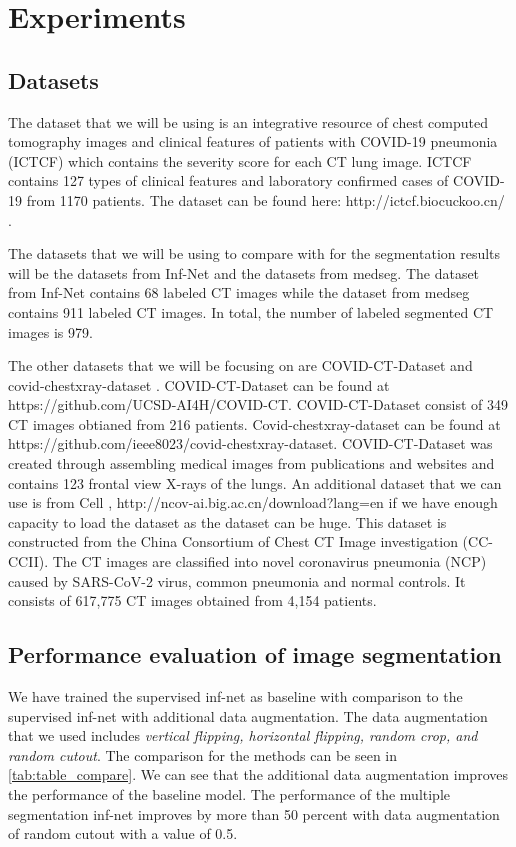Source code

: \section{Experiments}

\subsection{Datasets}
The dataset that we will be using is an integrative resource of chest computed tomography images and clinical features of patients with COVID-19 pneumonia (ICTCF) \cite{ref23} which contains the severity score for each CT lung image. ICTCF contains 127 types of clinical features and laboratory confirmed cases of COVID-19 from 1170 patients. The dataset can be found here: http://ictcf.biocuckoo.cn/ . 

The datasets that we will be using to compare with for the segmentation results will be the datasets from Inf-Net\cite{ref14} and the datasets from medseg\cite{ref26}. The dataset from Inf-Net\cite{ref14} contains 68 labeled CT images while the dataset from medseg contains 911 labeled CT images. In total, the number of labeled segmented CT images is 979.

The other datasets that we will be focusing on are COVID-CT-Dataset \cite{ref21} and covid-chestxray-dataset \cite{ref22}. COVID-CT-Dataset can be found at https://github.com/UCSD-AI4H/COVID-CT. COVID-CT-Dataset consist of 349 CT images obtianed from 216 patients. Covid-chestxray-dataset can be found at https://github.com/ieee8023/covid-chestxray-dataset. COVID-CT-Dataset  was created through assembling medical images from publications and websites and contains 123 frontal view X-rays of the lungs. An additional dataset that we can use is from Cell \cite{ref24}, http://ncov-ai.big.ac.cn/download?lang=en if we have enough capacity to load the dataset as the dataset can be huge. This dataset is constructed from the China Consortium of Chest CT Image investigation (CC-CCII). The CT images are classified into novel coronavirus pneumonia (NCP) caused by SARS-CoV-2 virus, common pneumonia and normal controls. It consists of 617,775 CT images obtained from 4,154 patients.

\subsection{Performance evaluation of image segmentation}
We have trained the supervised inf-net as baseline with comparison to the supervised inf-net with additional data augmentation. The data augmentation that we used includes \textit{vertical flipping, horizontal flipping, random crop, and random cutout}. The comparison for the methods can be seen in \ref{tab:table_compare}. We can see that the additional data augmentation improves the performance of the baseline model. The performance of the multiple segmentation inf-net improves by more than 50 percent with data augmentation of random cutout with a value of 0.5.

☆ ☆ ☆

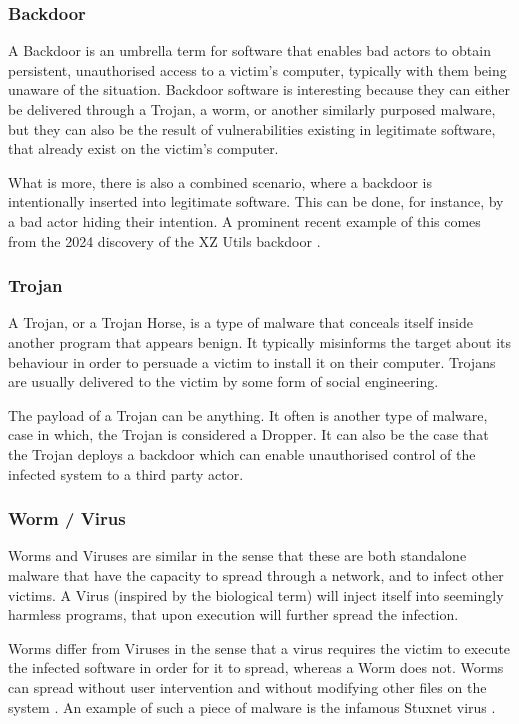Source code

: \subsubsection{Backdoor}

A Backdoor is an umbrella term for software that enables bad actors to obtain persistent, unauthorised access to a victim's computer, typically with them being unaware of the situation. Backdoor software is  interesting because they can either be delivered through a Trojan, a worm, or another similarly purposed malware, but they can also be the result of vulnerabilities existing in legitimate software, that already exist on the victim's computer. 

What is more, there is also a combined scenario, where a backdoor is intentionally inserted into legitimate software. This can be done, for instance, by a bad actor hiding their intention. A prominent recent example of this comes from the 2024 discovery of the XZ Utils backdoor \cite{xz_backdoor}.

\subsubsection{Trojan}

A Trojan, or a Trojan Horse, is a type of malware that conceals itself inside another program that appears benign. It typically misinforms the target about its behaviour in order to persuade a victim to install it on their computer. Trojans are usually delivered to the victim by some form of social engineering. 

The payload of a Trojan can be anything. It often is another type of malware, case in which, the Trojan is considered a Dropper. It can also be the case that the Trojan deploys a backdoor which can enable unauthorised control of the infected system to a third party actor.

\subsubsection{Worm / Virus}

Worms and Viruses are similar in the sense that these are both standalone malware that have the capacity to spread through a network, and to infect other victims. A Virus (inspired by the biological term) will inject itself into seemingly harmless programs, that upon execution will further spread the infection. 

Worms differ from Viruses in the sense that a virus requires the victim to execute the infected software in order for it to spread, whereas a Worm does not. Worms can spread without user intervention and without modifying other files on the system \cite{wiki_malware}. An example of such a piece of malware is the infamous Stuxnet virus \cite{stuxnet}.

☆ ☆ ☆

TASK DESCRIPTION:
Show every line of the data in which the word "subsubsection" appears.

PROBLEM SOLUTION:
: \subsubsection{Backdoor}
\subsubsection{Trojan}
\subsubsection{Worm / Virus}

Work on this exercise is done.